Extracted records
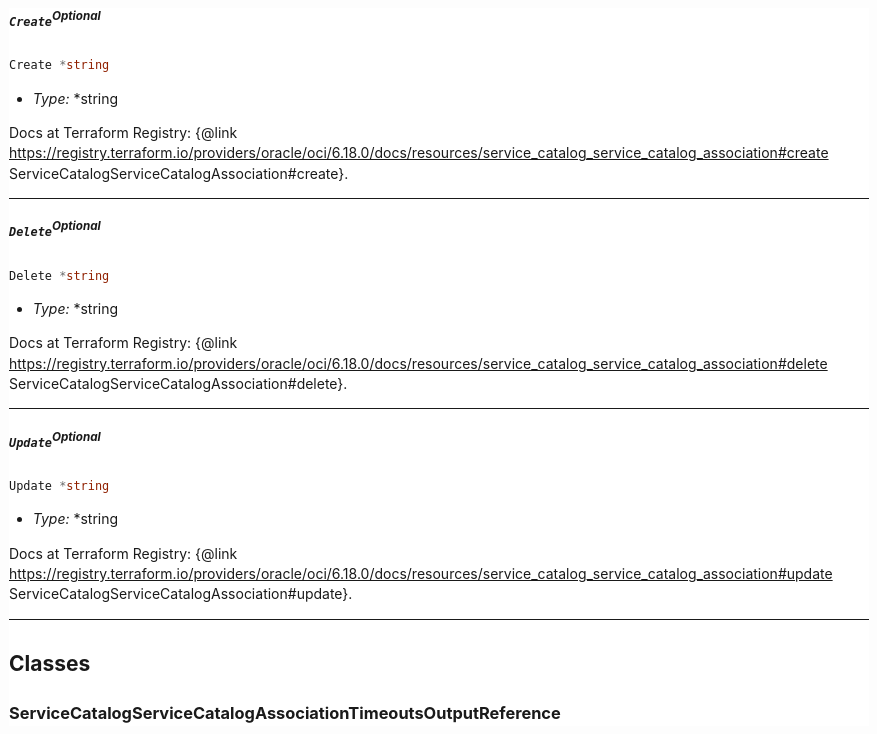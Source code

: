 
##### `Create`<sup>Optional</sup> <a name="Create" id="rhizo-co-terraform-provider-oci.serviceCatalogServiceCatalogAssociation.ServiceCatalogServiceCatalogAssociationTimeouts.property.create"></a>

```go
Create *string
```

- *Type:* *string

Docs at Terraform Registry: {@link https://registry.terraform.io/providers/oracle/oci/6.18.0/docs/resources/service_catalog_service_catalog_association#create ServiceCatalogServiceCatalogAssociation#create}.

---

##### `Delete`<sup>Optional</sup> <a name="Delete" id="rhizo-co-terraform-provider-oci.serviceCatalogServiceCatalogAssociation.ServiceCatalogServiceCatalogAssociationTimeouts.property.delete"></a>

```go
Delete *string
```

- *Type:* *string

Docs at Terraform Registry: {@link https://registry.terraform.io/providers/oracle/oci/6.18.0/docs/resources/service_catalog_service_catalog_association#delete ServiceCatalogServiceCatalogAssociation#delete}.

---

##### `Update`<sup>Optional</sup> <a name="Update" id="rhizo-co-terraform-provider-oci.serviceCatalogServiceCatalogAssociation.ServiceCatalogServiceCatalogAssociationTimeouts.property.update"></a>

```go
Update *string
```

- *Type:* *string

Docs at Terraform Registry: {@link https://registry.terraform.io/providers/oracle/oci/6.18.0/docs/resources/service_catalog_service_catalog_association#update ServiceCatalogServiceCatalogAssociation#update}.

---

## Classes <a name="Classes" id="Classes"></a>

### ServiceCatalogServiceCatalogAssociationTimeoutsOutputReference <a name="ServiceCatalogServiceCatalogAssociationTimeoutsOutputReference" id="rhizo-co-terraform-provider-oci.serviceCatalogServiceCatalogAssociation.ServiceCatalogServiceCatalogAssociationTimeoutsOutputReference"></a>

● YOUR ASSIGNMENT:
Extract the text of all the records above verbatim, excluding pictures.

● RESPONSE TO THE EXERCISE:
Source code

: 
##### `Create`<sup>Optional</sup> <a name="Create" id="rhizo-co-terraform-provider-oci.serviceCatalogServiceCatalogAssociation.ServiceCatalogServiceCatalogAssociationTimeouts.property.create"></a>

```go
Create *string
```

- *Type:* *string

Docs at Terraform Registry: {@link https://registry.terraform.io/providers/oracle/oci/6.18.0/docs/resources/service_catalog_service_catalog_association#create ServiceCatalogServiceCatalogAssociation#create}.

---

##### `Delete`<sup>Optional</sup> <a name="Delete" id="rhizo-co-terraform-provider-oci.serviceCatalogServiceCatalogAssociation.ServiceCatalogServiceCatalogAssociationTimeouts.property.delete"></a>

```go
Delete *string
```

- *Type:* *string

Docs at Terraform Registry: {@link https://registry.terraform.io/providers/oracle/oci/6.18.0/docs/resources/service_catalog_service_catalog_association#delete ServiceCatalogServiceCatalogAssociation#delete}.

---

##### `Update`<sup>Optional</sup> <a name="Update" id="rhizo-co-terraform-provider-oci.serviceCatalogServiceCatalogAssociation.ServiceCatalogServiceCatalogAssociationTimeouts.property.update"></a>

```go
Update *string
```

- *Type:* *string

Docs at Terraform Registry: {@link https://registry.terraform.io/providers/oracle/oci/6.18.0/docs/resources/service_catalog_service_catalog_association#update ServiceCatalogServiceCatalogAssociation#update}.

---

## Classes <a name="Classes" id="Classes"></a>

### ServiceCatalogServiceCatalogAssociationTimeoutsOutputReference <a name="ServiceCatalogServiceCatalogAssociationTimeoutsOutputReference" id="rhizo-co-terraform-provider-oci.serviceCatalogServiceCatalogAssociation.ServiceCatalogServiceCatalogAssociationTimeoutsOutputReference"></a>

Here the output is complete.